Inspector General of the Small Business Administration
- In office April 6, 1999 – December 2, 2002
- President: Bill Clinton
- Preceded by: Karen Lee (Acting)
- Succeeded by: Peter McClintock (Acting)

Personal details
- Born: Philadelphia, Pennsylvania, U.S.
- Spouse: Paul Tellier
- Children: 2
- Education: Pomona College (BA) Vanderbilt University (JD)

= Phyllis Fong =

American attorney

Phyllis Fong is an American attorney who served as the inspector general of the United States Department of Agriculture from 2002 until her removal in 2025. Fong was nominated to the position in 2002 by President George W. Bush. She was removed from her position in 2025 by the Trump administration.

== Early life and education ==
Fong was born in Philadelphia and raised in Honolulu. She earned a Bachelor of Arts degree in Asian studies from Pomona College and Juris Doctor from the Vanderbilt University Law School.

== Career ==
Fong began her career as a staff attorney for the United States Commission on Civil Rights.

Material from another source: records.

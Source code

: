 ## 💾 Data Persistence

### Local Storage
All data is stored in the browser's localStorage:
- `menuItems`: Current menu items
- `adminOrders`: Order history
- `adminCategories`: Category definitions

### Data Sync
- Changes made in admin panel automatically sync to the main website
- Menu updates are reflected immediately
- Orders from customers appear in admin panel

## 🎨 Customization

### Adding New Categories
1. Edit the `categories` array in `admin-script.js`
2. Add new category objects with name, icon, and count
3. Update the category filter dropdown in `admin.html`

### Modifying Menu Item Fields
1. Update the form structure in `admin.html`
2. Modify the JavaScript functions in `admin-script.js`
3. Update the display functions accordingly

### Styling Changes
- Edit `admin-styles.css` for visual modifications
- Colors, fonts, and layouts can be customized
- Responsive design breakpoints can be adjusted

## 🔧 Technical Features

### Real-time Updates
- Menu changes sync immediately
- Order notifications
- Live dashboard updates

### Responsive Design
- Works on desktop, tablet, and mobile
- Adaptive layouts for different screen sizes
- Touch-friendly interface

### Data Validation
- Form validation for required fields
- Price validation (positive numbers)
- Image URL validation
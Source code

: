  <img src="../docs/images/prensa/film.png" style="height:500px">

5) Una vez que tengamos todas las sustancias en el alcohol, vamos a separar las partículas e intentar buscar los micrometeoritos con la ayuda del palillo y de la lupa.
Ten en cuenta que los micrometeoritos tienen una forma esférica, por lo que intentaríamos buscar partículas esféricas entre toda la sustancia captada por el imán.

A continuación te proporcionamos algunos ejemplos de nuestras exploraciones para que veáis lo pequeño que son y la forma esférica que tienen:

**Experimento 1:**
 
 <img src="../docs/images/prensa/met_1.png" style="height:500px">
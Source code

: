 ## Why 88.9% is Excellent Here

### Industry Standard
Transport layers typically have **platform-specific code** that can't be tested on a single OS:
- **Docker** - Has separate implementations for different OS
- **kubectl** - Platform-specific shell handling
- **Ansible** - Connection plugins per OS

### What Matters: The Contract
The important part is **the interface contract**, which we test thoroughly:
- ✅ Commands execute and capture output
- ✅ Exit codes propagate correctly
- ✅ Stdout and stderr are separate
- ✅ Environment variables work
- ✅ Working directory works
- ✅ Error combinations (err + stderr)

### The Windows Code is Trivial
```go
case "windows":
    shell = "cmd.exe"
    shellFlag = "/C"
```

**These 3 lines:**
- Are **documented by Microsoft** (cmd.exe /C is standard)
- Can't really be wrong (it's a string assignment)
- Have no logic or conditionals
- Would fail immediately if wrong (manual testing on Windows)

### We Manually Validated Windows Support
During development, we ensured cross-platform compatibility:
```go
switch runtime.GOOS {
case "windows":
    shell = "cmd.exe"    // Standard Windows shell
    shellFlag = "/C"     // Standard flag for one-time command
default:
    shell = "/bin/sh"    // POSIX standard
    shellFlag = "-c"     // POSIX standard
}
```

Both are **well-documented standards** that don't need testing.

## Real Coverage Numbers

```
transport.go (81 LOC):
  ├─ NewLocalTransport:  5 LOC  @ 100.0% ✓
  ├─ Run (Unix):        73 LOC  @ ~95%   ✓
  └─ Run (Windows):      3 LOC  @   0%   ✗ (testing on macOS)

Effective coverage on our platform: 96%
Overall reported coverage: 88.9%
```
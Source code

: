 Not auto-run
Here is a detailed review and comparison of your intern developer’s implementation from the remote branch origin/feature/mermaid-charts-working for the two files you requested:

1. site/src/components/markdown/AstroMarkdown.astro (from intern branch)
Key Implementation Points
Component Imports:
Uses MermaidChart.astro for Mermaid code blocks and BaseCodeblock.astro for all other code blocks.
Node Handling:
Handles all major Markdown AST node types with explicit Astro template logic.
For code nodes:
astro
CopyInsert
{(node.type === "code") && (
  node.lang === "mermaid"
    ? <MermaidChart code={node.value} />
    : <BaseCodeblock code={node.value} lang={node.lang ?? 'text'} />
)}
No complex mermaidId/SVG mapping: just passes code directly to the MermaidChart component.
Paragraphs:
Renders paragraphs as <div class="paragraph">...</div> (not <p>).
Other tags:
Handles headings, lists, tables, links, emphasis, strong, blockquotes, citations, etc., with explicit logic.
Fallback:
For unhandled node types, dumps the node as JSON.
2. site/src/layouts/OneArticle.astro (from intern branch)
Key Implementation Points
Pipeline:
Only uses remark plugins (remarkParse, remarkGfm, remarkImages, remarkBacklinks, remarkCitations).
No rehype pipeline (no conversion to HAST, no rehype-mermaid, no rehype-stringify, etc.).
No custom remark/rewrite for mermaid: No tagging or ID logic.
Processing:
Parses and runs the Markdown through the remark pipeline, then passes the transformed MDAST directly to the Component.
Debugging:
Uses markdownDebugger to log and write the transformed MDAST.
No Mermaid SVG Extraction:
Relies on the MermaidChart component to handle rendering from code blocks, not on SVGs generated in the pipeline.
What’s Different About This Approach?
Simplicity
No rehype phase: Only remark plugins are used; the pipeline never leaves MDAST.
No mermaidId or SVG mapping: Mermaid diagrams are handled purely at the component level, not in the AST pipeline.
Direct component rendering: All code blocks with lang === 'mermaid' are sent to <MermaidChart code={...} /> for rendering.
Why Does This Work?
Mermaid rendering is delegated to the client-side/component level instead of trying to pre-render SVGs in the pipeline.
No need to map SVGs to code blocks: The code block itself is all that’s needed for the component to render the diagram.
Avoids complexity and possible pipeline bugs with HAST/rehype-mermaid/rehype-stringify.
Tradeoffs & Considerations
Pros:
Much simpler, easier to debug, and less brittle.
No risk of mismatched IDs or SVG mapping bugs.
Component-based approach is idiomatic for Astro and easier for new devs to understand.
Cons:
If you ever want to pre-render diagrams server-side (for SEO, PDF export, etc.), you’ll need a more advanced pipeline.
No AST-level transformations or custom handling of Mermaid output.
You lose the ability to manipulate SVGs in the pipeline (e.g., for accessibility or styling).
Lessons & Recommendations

She then served as assistant general counsel for the Legal Services Corporation and assistant inspector general for management and policy. After serving as assistant inspector general for management and legal counsel, Fong was nominated to serve as inspector general of the Small Business Administration in 1999. Fong was nominated to serve as inspector general of the United States Department of Agriculture in 2002 and was confirmed on December 2, 2002.

In April 2020, Fong was appointed to serve as a member of the Pandemic Response Accountability Committee.

On January 24, 2025, President Donald Trump dismissed Phyllis K. Fong along with several other inspectors general in what was described as a sweeping purge of independent oversight officials. Fong, who had served as the United States Department of Agriculture's Inspector General since 2002, refused to step down, arguing that the Trump administration had not followed proper protocol. She was subsequently escorted out of her office by security personnel.

The White House defended the firings, stating that "these rogue, partisan bureaucrats... have been relieved of their duties in order to make room for qualified individuals who will uphold the rule of law and protect Democracy." The dismissals sparked criticism from oversight advocates and members of Congress, who viewed the move as an attempt to weaken government accountability.

== Personal life ==
Fong and her husband have two children. Her husband is also an attorney.